=== Begin Enclosure ===

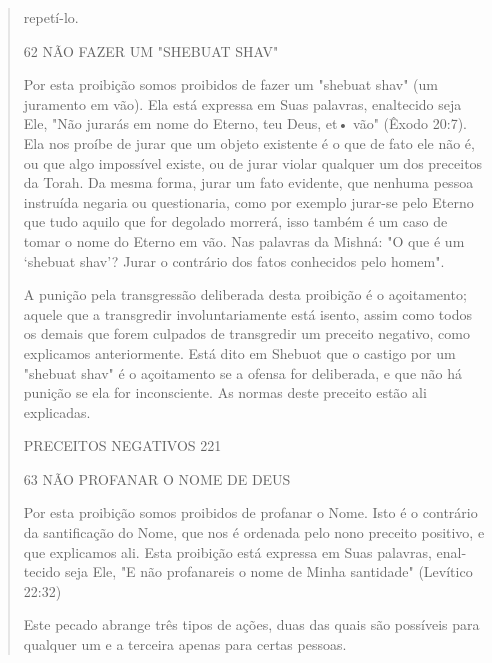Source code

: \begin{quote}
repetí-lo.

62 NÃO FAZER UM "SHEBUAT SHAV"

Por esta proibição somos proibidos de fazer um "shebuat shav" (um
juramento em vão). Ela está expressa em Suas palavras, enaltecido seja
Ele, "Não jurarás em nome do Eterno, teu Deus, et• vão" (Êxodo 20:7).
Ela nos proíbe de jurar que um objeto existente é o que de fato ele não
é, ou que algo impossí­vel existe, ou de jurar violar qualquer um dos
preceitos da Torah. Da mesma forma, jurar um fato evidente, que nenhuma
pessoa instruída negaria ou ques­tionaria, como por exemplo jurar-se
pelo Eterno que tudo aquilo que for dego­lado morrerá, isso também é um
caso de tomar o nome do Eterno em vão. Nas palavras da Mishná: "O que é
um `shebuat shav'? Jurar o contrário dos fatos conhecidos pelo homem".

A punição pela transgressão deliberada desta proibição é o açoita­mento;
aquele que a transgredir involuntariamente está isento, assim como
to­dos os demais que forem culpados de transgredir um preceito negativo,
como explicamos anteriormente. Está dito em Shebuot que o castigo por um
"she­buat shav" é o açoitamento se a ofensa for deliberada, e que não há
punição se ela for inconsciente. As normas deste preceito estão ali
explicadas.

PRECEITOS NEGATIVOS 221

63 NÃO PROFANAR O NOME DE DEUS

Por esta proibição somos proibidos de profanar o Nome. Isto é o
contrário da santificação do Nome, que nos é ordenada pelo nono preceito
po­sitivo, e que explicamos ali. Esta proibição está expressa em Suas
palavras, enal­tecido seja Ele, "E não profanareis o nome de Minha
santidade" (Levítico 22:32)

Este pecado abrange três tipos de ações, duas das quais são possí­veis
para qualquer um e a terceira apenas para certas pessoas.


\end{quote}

=== End Enclosure ===
=== Begin Enclosure ===

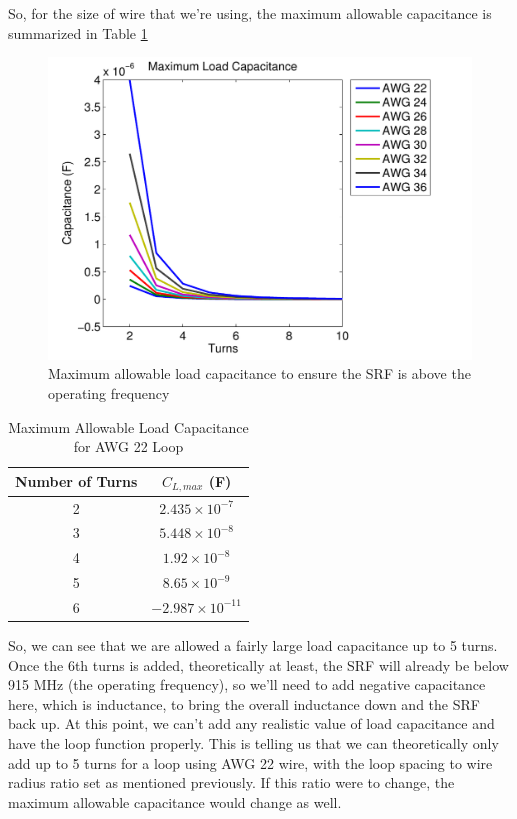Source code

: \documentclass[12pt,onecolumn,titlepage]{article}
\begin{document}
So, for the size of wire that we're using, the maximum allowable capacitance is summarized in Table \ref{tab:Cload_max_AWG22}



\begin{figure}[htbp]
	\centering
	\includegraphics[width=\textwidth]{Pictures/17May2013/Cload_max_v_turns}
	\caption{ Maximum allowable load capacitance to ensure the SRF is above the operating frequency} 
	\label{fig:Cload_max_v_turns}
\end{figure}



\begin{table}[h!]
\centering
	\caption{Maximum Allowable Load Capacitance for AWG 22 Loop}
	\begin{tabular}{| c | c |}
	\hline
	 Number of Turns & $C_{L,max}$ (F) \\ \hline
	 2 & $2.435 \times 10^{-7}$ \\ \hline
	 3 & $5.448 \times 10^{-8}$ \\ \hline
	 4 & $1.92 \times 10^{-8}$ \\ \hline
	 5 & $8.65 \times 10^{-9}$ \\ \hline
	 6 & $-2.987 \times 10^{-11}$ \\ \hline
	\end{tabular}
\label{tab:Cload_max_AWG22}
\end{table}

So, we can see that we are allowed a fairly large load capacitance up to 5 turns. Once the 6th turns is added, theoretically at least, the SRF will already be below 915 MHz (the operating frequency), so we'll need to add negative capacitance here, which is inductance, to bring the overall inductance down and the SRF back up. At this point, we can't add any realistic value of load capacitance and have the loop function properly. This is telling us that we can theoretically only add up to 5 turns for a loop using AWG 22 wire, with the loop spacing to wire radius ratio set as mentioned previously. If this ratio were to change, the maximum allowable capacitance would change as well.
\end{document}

=== End Enclosure ===
=== Begin Enclosure ===

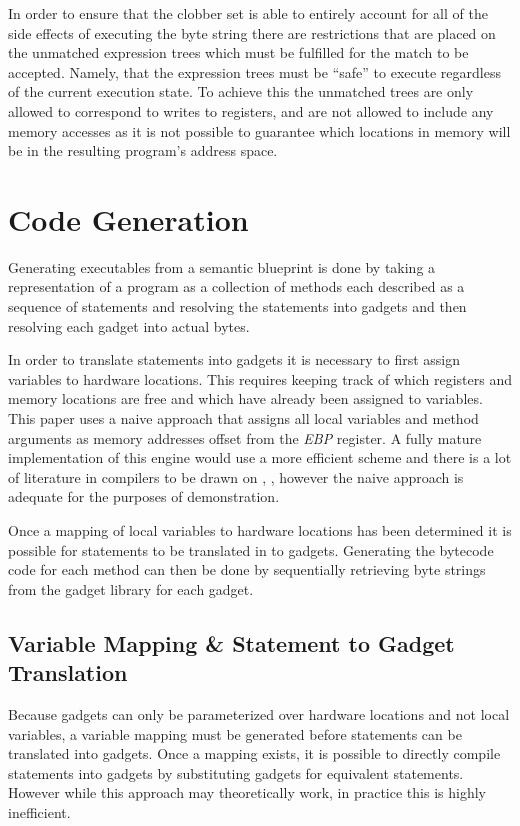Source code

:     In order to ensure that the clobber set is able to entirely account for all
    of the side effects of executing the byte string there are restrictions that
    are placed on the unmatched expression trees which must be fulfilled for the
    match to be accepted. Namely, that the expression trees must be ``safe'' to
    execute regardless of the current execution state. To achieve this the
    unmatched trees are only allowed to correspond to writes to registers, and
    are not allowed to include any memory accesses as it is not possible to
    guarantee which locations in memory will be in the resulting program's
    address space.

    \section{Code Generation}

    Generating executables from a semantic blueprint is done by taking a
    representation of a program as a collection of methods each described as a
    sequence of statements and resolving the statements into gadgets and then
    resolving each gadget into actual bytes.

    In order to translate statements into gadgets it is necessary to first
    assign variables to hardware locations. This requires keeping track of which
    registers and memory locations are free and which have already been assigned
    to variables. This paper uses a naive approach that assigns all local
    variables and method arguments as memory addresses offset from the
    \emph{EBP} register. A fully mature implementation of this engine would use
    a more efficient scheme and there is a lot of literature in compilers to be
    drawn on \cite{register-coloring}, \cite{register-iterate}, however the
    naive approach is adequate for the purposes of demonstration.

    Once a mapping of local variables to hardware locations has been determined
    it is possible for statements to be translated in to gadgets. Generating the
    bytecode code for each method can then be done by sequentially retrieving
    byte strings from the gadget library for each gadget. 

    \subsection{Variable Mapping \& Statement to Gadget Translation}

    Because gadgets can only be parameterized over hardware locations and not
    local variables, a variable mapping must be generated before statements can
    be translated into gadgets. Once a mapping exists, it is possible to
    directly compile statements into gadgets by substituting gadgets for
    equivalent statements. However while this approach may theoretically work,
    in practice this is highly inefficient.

=== End Enclosure ===

What is needed:
Starting from the records above, copy each line where the string "caption" is found.

Solved problem:
	\caption{ Maximum allowable load capacitance to ensure the SRF is above the operating frequency} 
	\caption{Maximum Allowable Load Capacitance for AWG 22 Loop}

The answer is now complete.